Work required: Please set down the data again exactly, minus the pictures.

Source texts of formatted documents

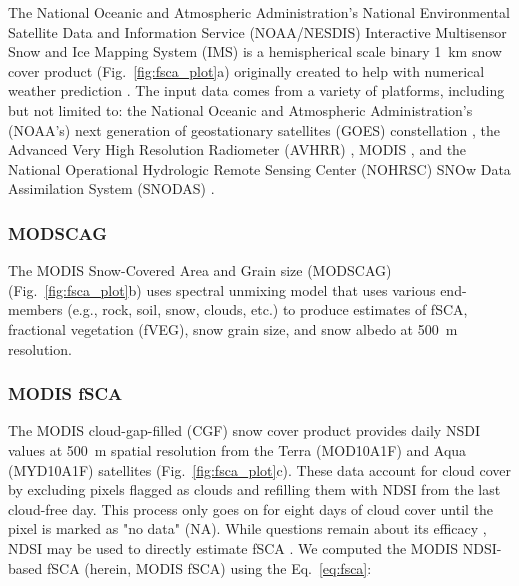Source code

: The National Oceanic and Atmospheric Administration’s National Environmental Satellite Data and Information Service (NOAA/NESDIS) Interactive Multisensor Snow and Ice Mapping System (IMS) is a hemispherical scale binary 1~km snow cover product (Fig.~\ref{fig:fsca_plot}a) originally created to help with numerical weather prediction 
\citep{ramsayInteractiveMultisensorSnow1998, helfrichEnhancementsForthcomingDevelopments2007}. The input data comes from a variety of platforms, including but not limited to: the National Oceanic and Atmospheric Administration's (NOAA's) next generation of geostationary satellites (GOES) constellation \citep{menzelIntroducingGOESIFirst1994}, the Advanced Very High Resolution Radiometer (AVHRR) \citep{cracknellAdvancedVeryHigh1997}, MODIS \citep{salomonsonMODISAdvancedFacility1989}, and the National Operational Hydrologic Remote Sensing Center (NOHRSC) SNOw Data Assimilation System (SNODAS) \citep{barrettandrewNationalOperationalHydrologic2003}.

\hypertarget{ch4-methods-4}{\subsubsection{MODSCAG}\label{ch4-methods-4}}

The MODIS Snow-Covered Area and Grain size (MODSCAG) (Fig.~\ref{fig:fsca_plot}b) \citep{painterRetrievalSubpixelSnow2009} uses spectral unmixing model that uses various end-members (e.g., rock, soil, snow, clouds, etc.) to produce estimates of fSCA, fractional vegetation (fVEG), snow grain size, and snow albedo at 500~m resolution.

\hypertarget{ch4-methods-5}{\subsubsection{MODIS fSCA}\label{ch4-methods-5}}

The MODIS cloud-gap-filled (CGF) snow cover product \citep{hallEvaluationMODISVIIRS2019} provides daily NSDI values at 500~m spatial resolution from the Terra (MOD10A1F) and Aqua (MYD10A1F) satellites (Fig.~\ref{fig:fsca_plot}c). These data account for cloud cover by excluding pixels flagged as clouds and refilling them with NDSI from the last cloud-free day. This process only goes on for eight days of cloud cover until the pixel is marked as "no data" (NA). While questions remain about its efficacy \citep{nolinRecentAdvancesRemote2010, rittgerAssessmentMethodsMapping2013}, NDSI may be used to directly estimate fSCA \citep{salomonsonEstimatingFractionalSnow2004, salomonsonDevelopmentAquaMODIS2006,stillingerLandsatMODISVIIRS2023}. We computed the MODIS NDSI-based fSCA (herein, MODIS fSCA) using the Eq.~\ref{eq:fsca}:

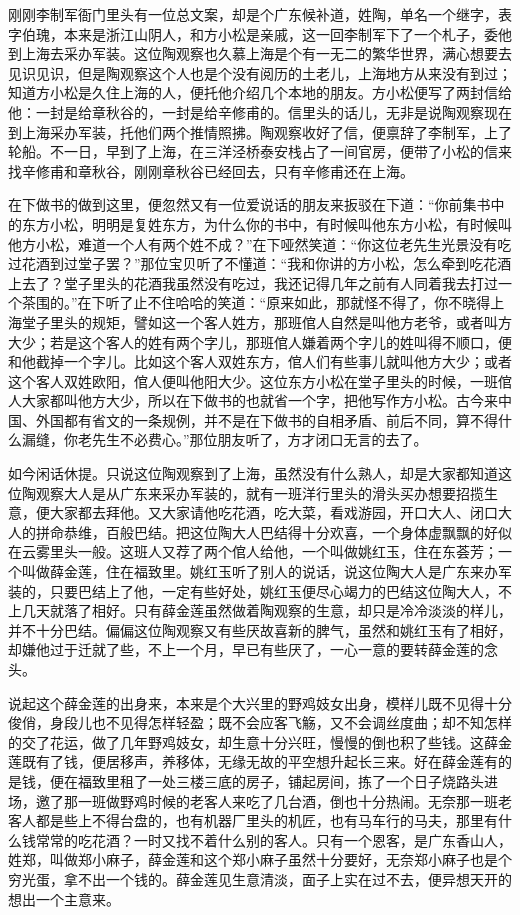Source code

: \documentclass[12pt,UTF8]{ctexbook}
\begin{document}
{{{刚刚李制军衙门里头有一位总文案，却是个广东候补道，姓陶，单名一个继字，表字伯瑰，本来是浙江山阴人，和方小松是亲戚，这一回李制军下了一个札子，委他到上海去采办军装。这位陶观察也久慕上海是个有一无二的繁华世界，满心想要去见识见识，但是陶观察这个人也是个没有阅历的土老儿，上海地方从来没有到过；知道方小松是久住上海的人，便托他介绍几个本地的朋友。方小松便写了两封信给他：一封是给章秋谷的，一封是给辛修甫的。信里头的话儿，无非是说陶观察现在到上海采办军装，托他们两个推情照拂。陶观察收好了信，便禀辞了李制军，上了轮船。不一日，早到了上海，在三洋泾桥泰安栈占了一间官房，便带了小松的信来找辛修甫和章秋谷，刚刚章秋谷已经回去，只有辛修甫还在上海。

在下做书的做到这里，便忽然又有一位爱说话的朋友来扳驳在下道：“你前集书中的东方小松，明明是复姓东方，为什么你的书中，有时候叫他东方小松，有时候叫他方小松，难道一个人有两个姓不成？”在下哑然笑道：“你这位老先生光景没有吃过花酒到过堂子罢？”那位宝贝听了不懂道：“我和你讲的方小松，怎么牵到吃花酒上去了？堂子里头的花酒我虽然没有吃过，我还记得几年之前有人同着我去打过一个茶围的。”在下听了止不住哈哈的笑道：“原来如此，那就怪不得了，你不晓得上海堂子里头的规矩，譬如这一个客人姓方，那班倌人自然是叫他方老爷，或者叫方大少；若是这个客人的姓有两个字儿，那班倌人嫌着两个字儿的姓叫得不顺口，便和他截掉一个字儿。比如这个客人双姓东方，倌人们有些事儿就叫他方大少；或者这个客人双姓欧阳，倌人便叫他阳大少。这位东方小松在堂子里头的时候，一班倌人大家都叫他方大少，所以在下做书的也就省一个字，把他写作方小松。古今来中国、外国都有省文的一条规例，并不是在下做书的自相矛盾、前后不同，算不得什么漏缝，你老先生不必费心。”那位朋友听了，方才闭口无言的去了。

如今闲话休提。只说这位陶观察到了上海，虽然没有什么熟人，却是大家都知道这位陶观察大人是从广东来采办军装的，就有一班洋行里头的滑头买办想要招揽生意，便大家都去拜他。又大家请他吃花酒，吃大菜，看戏游园，开口大人、闭口大人的拼命恭维，百般巴结。把这位陶大人巴结得十分欢喜，一个身体虚飘飘的好似在云雾里头一般。这班人又荐了两个倌人给他，一个叫做姚红玉，住在东荟芳；一个叫做薛金莲，住在福致里。姚红玉听了别人的说话，说这位陶大人是广东来办军装的，只要巴结上了他，一定有些好处，姚红玉便尽心竭力的巴结这位陶大人，不上几天就落了相好。只有薛金莲虽然做着陶观察的生意，却只是冷冷淡淡的样儿，并不十分巴结。偏偏这位陶观察又有些厌故喜新的脾气，虽然和姚红玉有了相好，却嫌他过于迁就了些，不上一个月，早已有些厌了，一心一意的要转薛金莲的念头。

说起这个薛金莲的出身来，本来是个大兴里的野鸡妓女出身，模样儿既不见得十分俊俏，身段儿也不见得怎样轻盈；既不会应客飞觞，又不会调丝度曲；却不知怎样的交了花运，做了几年野鸡妓女，却生意十分兴旺，慢慢的倒也积了些钱。这薛金莲既有了钱，便居移声，养移体，无缘无故的平空想升起长三来。好在薛金莲有的是钱，便在福致里租了一处三楼三底的房子，铺起房间，拣了一个日子烧路头进场，邀了那一班做野鸡时候的老客人来吃了几台酒，倒也十分热闹。无奈那一班老客人都是些上不得台盘的，也有机器厂里头的机匠，也有马车行的马夫，那里有什么钱常常的吃花酒？一时又找不着什么别的客人。只有一个恩客，是广东香山人，姓郑，叫做郑小麻子，薛金莲和这个郑小麻子虽然十分要好，无奈郑小麻子也是个穷光蛋，拿不出一个钱的。薛金莲见生意清淡，面子上实在过不去，便异想天开的想出一个主意来。

}}}
\end{document}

Response to the task:
Source code

: The National Oceanic and Atmospheric Administration’s National Environmental Satellite Data and Information Service (NOAA/NESDIS) Interactive Multisensor Snow and Ice Mapping System (IMS) is a hemispherical scale binary 1~km snow cover product (Fig.~\ref{fig:fsca_plot}a) originally created to help with numerical weather prediction 
\citep{ramsayInteractiveMultisensorSnow1998, helfrichEnhancementsForthcomingDevelopments2007}. The input data comes from a variety of platforms, including but not limited to: the National Oceanic and Atmospheric Administration's (NOAA's) next generation of geostationary satellites (GOES) constellation \citep{menzelIntroducingGOESIFirst1994}, the Advanced Very High Resolution Radiometer (AVHRR) \citep{cracknellAdvancedVeryHigh1997}, MODIS \citep{salomonsonMODISAdvancedFacility1989}, and the National Operational Hydrologic Remote Sensing Center (NOHRSC) SNOw Data Assimilation System (SNODAS) \citep{barrettandrewNationalOperationalHydrologic2003}.

\hypertarget{ch4-methods-4}{\subsubsection{MODSCAG}\label{ch4-methods-4}}

The MODIS Snow-Covered Area and Grain size (MODSCAG) (Fig.~\ref{fig:fsca_plot}b) \citep{painterRetrievalSubpixelSnow2009} uses spectral unmixing model that uses various end-members (e.g., rock, soil, snow, clouds, etc.) to produce estimates of fSCA, fractional vegetation (fVEG), snow grain size, and snow albedo at 500~m resolution.

\hypertarget{ch4-methods-5}{\subsubsection{MODIS fSCA}\label{ch4-methods-5}}

The MODIS cloud-gap-filled (CGF) snow cover product \citep{hallEvaluationMODISVIIRS2019} provides daily NSDI values at 500~m spatial resolution from the Terra (MOD10A1F) and Aqua (MYD10A1F) satellites (Fig.~\ref{fig:fsca_plot}c). These data account for cloud cover by excluding pixels flagged as clouds and refilling them with NDSI from the last cloud-free day. This process only goes on for eight days of cloud cover until the pixel is marked as "no data" (NA). While questions remain about its efficacy \citep{nolinRecentAdvancesRemote2010, rittgerAssessmentMethodsMapping2013}, NDSI may be used to directly estimate fSCA \citep{salomonsonEstimatingFractionalSnow2004, salomonsonDevelopmentAquaMODIS2006,stillingerLandsatMODISVIIRS2023}. We computed the MODIS NDSI-based fSCA (herein, MODIS fSCA) using the Eq.~\ref{eq:fsca}:

Source code

: \documentclass[12pt,UTF8]{ctexbook}
\begin{document}
{{{刚刚李制军衙门里头有一位总文案，却是个广东候补道，姓陶，单名一个继字，表字伯瑰，本来是浙江山阴人，和方小松是亲戚，这一回李制军下了一个札子，委他到上海去采办军装。这位陶观察也久慕上海是个有一无二的繁华世界，满心想要去见识见识，但是陶观察这个人也是个没有阅历的土老儿，上海地方从来没有到过；知道方小松是久住上海的人，便托他介绍几个本地的朋友。方小松便写了两封信给他：一封是给章秋谷的，一封是给辛修甫的。信里头的话儿，无非是说陶观察现在到上海采办军装，托他们两个推情照拂。陶观察收好了信，便禀辞了李制军，上了轮船。不一日，早到了上海，在三洋泾桥泰安栈占了一间官房，便带了小松的信来找辛修甫和章秋谷，刚刚章秋谷已经回去，只有辛修甫还在上海。

在下做书的做到这里，便忽然又有一位爱说话的朋友来扳驳在下道：“你前集书中的东方小松，明明是复姓东方，为什么你的书中，有时候叫他东方小松，有时候叫他方小松，难道一个人有两个姓不成？”在下哑然笑道：“你这位老先生光景没有吃过花酒到过堂子罢？”那位宝贝听了不懂道：“我和你讲的方小松，怎么牵到吃花酒上去了？堂子里头的花酒我虽然没有吃过，我还记得几年之前有人同着我去打过一个茶围的。”在下听了止不住哈哈的笑道：“原来如此，那就怪不得了，你不晓得上海堂子里头的规矩，譬如这一个客人姓方，那班倌人自然是叫他方老爷，或者叫方大少；若是这个客人的姓有两个字儿，那班倌人嫌着两个字儿的姓叫得不顺口，便和他截掉一个字儿。比如这个客人双姓东方，倌人们有些事儿就叫他方大少；或者这个客人双姓欧阳，倌人便叫他阳大少。这位东方小松在堂子里头的时候，一班倌人大家都叫他方大少，所以在下做书的也就省一个字，把他写作方小松。古今来中国、外国都有省文的一条规例，并不是在下做书的自相矛盾、前后不同，算不得什么漏缝，你老先生不必费心。”那位朋友听了，方才闭口无言的去了。

如今闲话休提。只说这位陶观察到了上海，虽然没有什么熟人，却是大家都知道这位陶观察大人是从广东来采办军装的，就有一班洋行里头的滑头买办想要招揽生意，便大家都去拜他。又大家请他吃花酒，吃大菜，看戏游园，开口大人、闭口大人的拼命恭维，百般巴结。把这位陶大人巴结得十分欢喜，一个身体虚飘飘的好似在云雾里头一般。这班人又荐了两个倌人给他，一个叫做姚红玉，住在东荟芳；一个叫做薛金莲，住在福致里。姚红玉听了别人的说话，说这位陶大人是广东来办军装的，只要巴结上了他，一定有些好处，姚红玉便尽心竭力的巴结这位陶大人，不上几天就落了相好。只有薛金莲虽然做着陶观察的生意，却只是冷冷淡淡的样儿，并不十分巴结。偏偏这位陶观察又有些厌故喜新的脾气，虽然和姚红玉有了相好，却嫌他过于迁就了些，不上一个月，早已有些厌了，一心一意的要转薛金莲的念头。

说起这个薛金莲的出身来，本来是个大兴里的野鸡妓女出身，模样儿既不见得十分俊俏，身段儿也不见得怎样轻盈；既不会应客飞觞，又不会调丝度曲；却不知怎样的交了花运，做了几年野鸡妓女，却生意十分兴旺，慢慢的倒也积了些钱。这薛金莲既有了钱，便居移声，养移体，无缘无故的平空想升起长三来。好在薛金莲有的是钱，便在福致里租了一处三楼三底的房子，铺起房间，拣了一个日子烧路头进场，邀了那一班做野鸡时候的老客人来吃了几台酒，倒也十分热闹。无奈那一班老客人都是些上不得台盘的，也有机器厂里头的机匠，也有马车行的马夫，那里有什么钱常常的吃花酒？一时又找不着什么别的客人。只有一个恩客，是广东香山人，姓郑，叫做郑小麻子，薛金莲和这个郑小麻子虽然十分要好，无奈郑小麻子也是个穷光蛋，拿不出一个钱的。薛金莲见生意清淡，面子上实在过不去，便异想天开的想出一个主意来。

}}}
\end{document}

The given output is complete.